How would I access the albedo color of a given MeshInstance’s mesh’s surfaces inside a spatial shader?
As you can see I have 18 unique surfaces on this mesh, each with its own material (I generated this mesh procedurally and saved it, if I can host it somewhere and share the link here please suggest where I should host it).
enter image description here
I would like to apply a shader to the mesh, eventually taking the albedo of each surface and mapping the color value to one out of a collection of textures, and blending the differences between each tile (digression: this lets me use square tiling textures for irregularly/non-square shaped tiles, which is my purpose for writing this shader). I’m just not sure how to first get the surface’s original albedo to the shader.
EDIT: also I’ve been using the material_override to apply the shader, how much does that override? The MeshInstance itself also has 18 empty material slots – the current albedos are strictly from the mesh resource’s surfaces.
EDIT2: The material engine actually has a built-in ability to add shaders on top of each other in succession called “Next Pass;” I didn’t realize this.
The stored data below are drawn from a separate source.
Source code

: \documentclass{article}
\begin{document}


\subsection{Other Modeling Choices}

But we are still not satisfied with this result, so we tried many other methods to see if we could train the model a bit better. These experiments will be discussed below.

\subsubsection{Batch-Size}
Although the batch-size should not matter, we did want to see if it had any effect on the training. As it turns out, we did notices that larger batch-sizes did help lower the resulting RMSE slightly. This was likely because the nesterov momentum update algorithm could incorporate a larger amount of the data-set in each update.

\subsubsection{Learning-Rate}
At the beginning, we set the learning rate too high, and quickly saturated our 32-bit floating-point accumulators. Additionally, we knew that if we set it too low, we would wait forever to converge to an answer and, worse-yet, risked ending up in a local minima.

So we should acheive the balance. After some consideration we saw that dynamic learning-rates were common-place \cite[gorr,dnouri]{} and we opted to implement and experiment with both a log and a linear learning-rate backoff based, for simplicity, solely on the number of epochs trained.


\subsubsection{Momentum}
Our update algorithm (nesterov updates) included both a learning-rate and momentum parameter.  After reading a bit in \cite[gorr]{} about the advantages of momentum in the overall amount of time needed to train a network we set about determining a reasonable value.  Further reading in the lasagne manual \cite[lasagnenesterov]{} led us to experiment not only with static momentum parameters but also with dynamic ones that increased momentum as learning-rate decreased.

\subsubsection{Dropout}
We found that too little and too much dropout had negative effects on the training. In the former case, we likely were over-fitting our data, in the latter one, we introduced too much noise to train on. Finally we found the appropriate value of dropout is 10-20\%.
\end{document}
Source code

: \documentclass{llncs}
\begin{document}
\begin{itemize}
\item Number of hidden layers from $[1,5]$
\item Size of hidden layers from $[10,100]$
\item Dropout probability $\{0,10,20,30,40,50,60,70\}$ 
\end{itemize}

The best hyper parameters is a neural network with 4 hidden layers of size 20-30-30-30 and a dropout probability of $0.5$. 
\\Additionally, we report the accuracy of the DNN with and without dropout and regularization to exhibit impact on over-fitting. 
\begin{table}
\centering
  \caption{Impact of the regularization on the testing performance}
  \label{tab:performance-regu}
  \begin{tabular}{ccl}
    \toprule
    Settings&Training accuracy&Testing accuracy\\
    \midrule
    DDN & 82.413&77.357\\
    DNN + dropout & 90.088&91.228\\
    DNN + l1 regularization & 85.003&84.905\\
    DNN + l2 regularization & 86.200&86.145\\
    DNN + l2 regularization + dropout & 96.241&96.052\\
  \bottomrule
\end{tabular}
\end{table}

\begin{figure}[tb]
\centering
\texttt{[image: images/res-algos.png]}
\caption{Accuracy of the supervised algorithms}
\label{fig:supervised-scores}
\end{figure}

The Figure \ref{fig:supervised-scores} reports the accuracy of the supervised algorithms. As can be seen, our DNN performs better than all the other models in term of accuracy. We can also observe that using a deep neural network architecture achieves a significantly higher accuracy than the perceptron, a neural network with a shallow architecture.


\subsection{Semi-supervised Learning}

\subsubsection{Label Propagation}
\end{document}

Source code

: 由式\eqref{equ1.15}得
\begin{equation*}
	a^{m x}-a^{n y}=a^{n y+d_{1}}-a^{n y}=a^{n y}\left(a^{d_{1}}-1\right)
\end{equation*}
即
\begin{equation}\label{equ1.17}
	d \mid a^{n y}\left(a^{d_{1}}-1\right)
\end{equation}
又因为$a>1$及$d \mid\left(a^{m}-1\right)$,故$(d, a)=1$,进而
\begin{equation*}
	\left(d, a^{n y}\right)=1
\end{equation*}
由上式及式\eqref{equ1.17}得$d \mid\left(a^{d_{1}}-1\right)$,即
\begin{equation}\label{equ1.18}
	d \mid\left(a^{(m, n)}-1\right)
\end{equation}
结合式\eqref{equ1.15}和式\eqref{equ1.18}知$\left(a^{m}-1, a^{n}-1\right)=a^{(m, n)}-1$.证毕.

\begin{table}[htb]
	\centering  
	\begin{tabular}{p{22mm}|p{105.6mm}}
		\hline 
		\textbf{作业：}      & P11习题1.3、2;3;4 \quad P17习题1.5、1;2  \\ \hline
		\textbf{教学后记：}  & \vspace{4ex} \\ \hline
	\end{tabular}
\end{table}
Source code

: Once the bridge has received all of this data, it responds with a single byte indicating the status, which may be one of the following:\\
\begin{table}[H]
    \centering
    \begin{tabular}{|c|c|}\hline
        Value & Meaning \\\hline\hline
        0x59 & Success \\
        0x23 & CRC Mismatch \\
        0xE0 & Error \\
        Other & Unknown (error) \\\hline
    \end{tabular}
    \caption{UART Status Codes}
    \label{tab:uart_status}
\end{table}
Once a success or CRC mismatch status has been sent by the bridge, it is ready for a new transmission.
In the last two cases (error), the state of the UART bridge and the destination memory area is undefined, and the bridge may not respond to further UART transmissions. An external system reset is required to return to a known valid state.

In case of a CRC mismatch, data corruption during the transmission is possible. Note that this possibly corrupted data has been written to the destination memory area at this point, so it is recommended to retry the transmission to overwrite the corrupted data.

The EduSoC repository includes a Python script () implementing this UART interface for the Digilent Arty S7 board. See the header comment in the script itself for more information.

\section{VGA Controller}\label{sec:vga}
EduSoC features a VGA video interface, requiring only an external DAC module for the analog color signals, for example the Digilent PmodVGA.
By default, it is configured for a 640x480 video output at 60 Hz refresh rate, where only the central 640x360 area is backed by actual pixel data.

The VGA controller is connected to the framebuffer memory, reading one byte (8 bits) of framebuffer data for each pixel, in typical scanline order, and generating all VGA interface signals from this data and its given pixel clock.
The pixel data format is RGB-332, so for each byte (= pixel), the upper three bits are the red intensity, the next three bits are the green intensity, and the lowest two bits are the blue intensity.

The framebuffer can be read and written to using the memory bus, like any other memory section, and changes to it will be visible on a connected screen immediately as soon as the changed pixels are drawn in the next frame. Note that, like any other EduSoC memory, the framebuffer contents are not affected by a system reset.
That answers the organizational aspect of the shaders, but I’m still confused about how to get the previous color into the new shader (without using discard, of course, since that just makes the shader transparent).
EDIT3: Doing some debugging on the mesh revealed I’m setting the UV coordinates incorrectly, it seems that the same UV value is being applied to the entire mesh. I’ve tried fiddling with the generator (which I discussed in my previous question) and I cannot figure out the proper use of the Mesh.ARRAY_TEX_UV array. I wouldn’t expect that to cause problems just passing a color to the next pass of the shader, though.

Is this… Zelda related?

Friends-Games | 2020-07-10 19:43

No, strategy/history sim. I want higher terrain diversity and more control over where political boundaries are placed, so I chopped up the hex tiles of the gameboard into 18 congruent pieces.

DDoop | 2020-07-10 19:45

Hi DDoop, I’m running into a similar problem on 4.0.beta8 and I was wondering if you ever figured this out. If so, how were you able to access the surface materials? Or did you take a different approach? I have more details in this question as well if you’re curious and have the time. Thanks!